How many of you own decanters but don’t know what to do with them? I love this picture (thanks for taking it for me Martin!) because it shows you exactly why you need to decant some aged red wines.
See that sludgy stuff up near the neck of the bottle? That’s sediment. Sediment forms as highly tannic (read dry) wine ages. It is the grainy deposit that is the result of the separation of bitartrates (acids), tannins and colour pigments that occurs as wines age.

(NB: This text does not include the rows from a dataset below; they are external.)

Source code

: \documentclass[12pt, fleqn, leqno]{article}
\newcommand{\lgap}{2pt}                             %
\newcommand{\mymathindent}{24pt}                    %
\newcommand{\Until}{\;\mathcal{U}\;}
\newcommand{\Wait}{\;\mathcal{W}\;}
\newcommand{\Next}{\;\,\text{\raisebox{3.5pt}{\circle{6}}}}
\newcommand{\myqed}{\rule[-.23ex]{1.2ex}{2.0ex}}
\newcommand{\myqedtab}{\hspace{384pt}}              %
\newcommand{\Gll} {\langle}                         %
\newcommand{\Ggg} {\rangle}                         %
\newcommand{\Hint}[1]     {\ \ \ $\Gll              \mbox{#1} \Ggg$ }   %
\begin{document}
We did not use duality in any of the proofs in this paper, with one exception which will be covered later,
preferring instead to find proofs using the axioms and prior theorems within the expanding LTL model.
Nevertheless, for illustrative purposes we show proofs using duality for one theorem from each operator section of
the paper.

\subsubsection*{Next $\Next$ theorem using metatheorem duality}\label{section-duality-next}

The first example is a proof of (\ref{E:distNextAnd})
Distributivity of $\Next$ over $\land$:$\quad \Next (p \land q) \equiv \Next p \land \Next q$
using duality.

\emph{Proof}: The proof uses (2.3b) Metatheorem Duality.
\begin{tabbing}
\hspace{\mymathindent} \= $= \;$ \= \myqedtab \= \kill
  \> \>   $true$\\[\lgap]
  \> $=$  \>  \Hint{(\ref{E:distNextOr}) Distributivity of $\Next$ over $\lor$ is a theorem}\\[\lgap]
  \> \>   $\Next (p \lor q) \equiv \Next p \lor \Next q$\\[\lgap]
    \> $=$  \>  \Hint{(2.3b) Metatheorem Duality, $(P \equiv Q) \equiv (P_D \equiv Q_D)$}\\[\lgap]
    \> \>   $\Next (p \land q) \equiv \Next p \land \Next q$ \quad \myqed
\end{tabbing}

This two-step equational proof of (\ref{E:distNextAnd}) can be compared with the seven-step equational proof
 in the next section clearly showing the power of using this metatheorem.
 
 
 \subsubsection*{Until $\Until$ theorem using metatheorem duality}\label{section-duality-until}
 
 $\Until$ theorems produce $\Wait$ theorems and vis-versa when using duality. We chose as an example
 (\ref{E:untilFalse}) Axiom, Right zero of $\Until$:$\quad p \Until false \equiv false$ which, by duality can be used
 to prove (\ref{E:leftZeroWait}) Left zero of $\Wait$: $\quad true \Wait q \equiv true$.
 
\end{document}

Although sediment is not a bad thing to find in a wine bottle (it can indicate that a wine is well enough aged to be ready to drink), you don’t want to drink the sediment itself. So, here’s how to decant a wine so that you get just the good stuff in your glass:
1. If a wine has been laying on its side in a wine rack, it’s best to stand it up for several hours or overnight to let the sediment sink to the bottom.
2. Uncork the bottle gently so that you don’t disturb the sediment and redistribute it throughout the wine.
3. Light a candle or position a strong light behind the wine bottle. Set a clean, dry decanter or pitcher next to the bottle.
4. Gently and slowly pour the wine into the decanter keeping an eye on the light shining through the bottle to ensure that you are pouring only liquid into the decanter (the light will shine through the wine but not as well through the sediment).
5. As you get closer to the sediment, slow down your pouring to ensure the sediment doesn’t flow into the decanter.
6. If any sediment does make it into the decanter, let it stand for a few minutes and settle to the bottom.
Besides sediment there’s another common reason to decant red wine. “Tight” wines (the ones that make you pucker and crave a glass of water) can sometimes benefit from being decanted since the process of transferring the wine from one container to another can aerate the wine so that it goes down more smoothly.